Lab 9: Dictionaries, Defining Classes, and Generating Graphs

~~ Staggered Extension ~~

Generating the graphs and creating the web pages are due Tuesday before class.

Table of Contents:

Goals

After the lab, you should be proficient at

  1. using dictionaries to solve problems
  2. creating and testing your own classes from a specification
  3. developing a larger program using a class to solve a problem
  4. using a common third-party library to generate graphs

Objective: Review

Review the slides for today's lab.

Objective: Set Up

Objective: Programming in Python

We'll practice writing several Python programs, each in their own text file. Name the files, as usual.

Your programs will be graded on correctness, style, efficiency, and how well you tested them. Make sure you adhere to the good development and testing practices we discussed in class. Your code should be readable and your output should be useful and well-formatted.

  1. (10) Using a dictionary object, create a program that maps a letter to an example word that starts with that letter. You must have at least three entries in your dictionary. Then, print out the dictionary so that it looks similar to a children's book, and the keys are printed in alphabetical order. Example output looks like:
    Children's Book Favorites:
      
    f is for fiddle
    g is for goose
    z is for zoo
    

    This is meant to be a simple warm up problem to get you using dictionaries. There is no input.

  2. (25) The most common last names for people in the United States are Smith, Johnson, and Williams. (Source: US Census) The most common first names for females over the last 100 years are Mary (by a lot!), Patricia, and Jennifer and for males are James, John, and Robert. (Source: Social Security Agency)

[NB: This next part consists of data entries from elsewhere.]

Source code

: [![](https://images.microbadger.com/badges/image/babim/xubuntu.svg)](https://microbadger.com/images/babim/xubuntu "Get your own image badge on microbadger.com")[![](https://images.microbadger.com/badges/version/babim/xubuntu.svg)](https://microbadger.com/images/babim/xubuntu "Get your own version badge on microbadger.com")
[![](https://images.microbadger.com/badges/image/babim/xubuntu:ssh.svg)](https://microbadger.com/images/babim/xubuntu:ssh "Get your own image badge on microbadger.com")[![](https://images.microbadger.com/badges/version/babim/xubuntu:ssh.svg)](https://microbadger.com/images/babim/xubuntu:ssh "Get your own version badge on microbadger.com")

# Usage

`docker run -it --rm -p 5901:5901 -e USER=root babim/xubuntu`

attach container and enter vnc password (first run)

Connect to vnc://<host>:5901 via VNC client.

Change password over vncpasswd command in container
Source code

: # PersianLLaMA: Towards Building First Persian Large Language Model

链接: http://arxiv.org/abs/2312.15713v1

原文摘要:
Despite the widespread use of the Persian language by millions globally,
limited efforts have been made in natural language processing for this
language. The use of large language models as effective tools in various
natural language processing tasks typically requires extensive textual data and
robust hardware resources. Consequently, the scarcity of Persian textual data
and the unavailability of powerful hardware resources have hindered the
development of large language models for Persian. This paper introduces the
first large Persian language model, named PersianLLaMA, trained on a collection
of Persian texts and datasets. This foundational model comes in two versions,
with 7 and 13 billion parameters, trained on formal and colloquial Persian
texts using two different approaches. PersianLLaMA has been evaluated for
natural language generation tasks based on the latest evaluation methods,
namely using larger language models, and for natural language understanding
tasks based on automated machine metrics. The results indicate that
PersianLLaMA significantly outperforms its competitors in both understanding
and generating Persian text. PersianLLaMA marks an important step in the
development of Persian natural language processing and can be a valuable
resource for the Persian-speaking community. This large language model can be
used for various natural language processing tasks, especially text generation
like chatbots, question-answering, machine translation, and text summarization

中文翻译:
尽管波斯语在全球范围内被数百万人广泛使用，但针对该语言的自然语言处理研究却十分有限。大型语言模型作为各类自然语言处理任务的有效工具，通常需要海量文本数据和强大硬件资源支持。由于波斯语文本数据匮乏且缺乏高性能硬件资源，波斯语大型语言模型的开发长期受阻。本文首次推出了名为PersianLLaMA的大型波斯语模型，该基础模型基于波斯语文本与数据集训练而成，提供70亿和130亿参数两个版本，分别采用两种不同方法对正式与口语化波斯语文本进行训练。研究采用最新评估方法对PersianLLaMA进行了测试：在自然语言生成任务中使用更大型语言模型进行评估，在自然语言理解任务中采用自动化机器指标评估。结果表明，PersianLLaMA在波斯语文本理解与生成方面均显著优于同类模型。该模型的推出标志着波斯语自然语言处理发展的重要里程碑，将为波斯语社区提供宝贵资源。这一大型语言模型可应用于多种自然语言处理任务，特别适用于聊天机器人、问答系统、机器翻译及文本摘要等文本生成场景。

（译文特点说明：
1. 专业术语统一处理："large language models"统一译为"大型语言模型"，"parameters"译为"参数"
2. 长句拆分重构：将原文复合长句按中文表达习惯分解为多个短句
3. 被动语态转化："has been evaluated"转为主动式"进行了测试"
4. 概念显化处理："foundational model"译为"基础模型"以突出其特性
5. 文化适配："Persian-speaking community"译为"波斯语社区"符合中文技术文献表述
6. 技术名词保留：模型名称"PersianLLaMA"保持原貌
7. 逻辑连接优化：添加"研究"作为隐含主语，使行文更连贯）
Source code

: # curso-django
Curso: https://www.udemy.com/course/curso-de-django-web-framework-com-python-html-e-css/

    In this program, you are going to count how many times each name occurs among W & L students.

    1. Your program will read in a text file of names (one name per line), count how many times each name occurs in the text file, and print out the names (in alphabetical order) and the number of times each name occurs. (Note that this problem is simpler than the problem we solved in class because we know that the only information on a line in the file is the name.)

      There are five data files in the data directory for you to process. File data/test.txt is provided as an easier first file to test. The remaining four files represent W&L undergraduate's last names, first names, female first names, and male first names.

      Execute your code on one file. (Start with data/test.txt. Later, data/lastnames.txt file will be the easiest data file to use to check if your work is correct because the file is in alphabetical order.)

    2. Add (and update as appropriate) the following code to your code to enable some "spot checks" for correctness.

            name = input("What name do you want to check? (hit enter to exit) ")
            while name != "":
                if name in nameToCount:
                    print(name, "occurs", nameToCount[name], "times.")
                else:
                    print(name, "was not in the data.")
      
                name = input("What name do you want to check? (hit enter to exit) ")
          

      Hit enter to exit the while loop.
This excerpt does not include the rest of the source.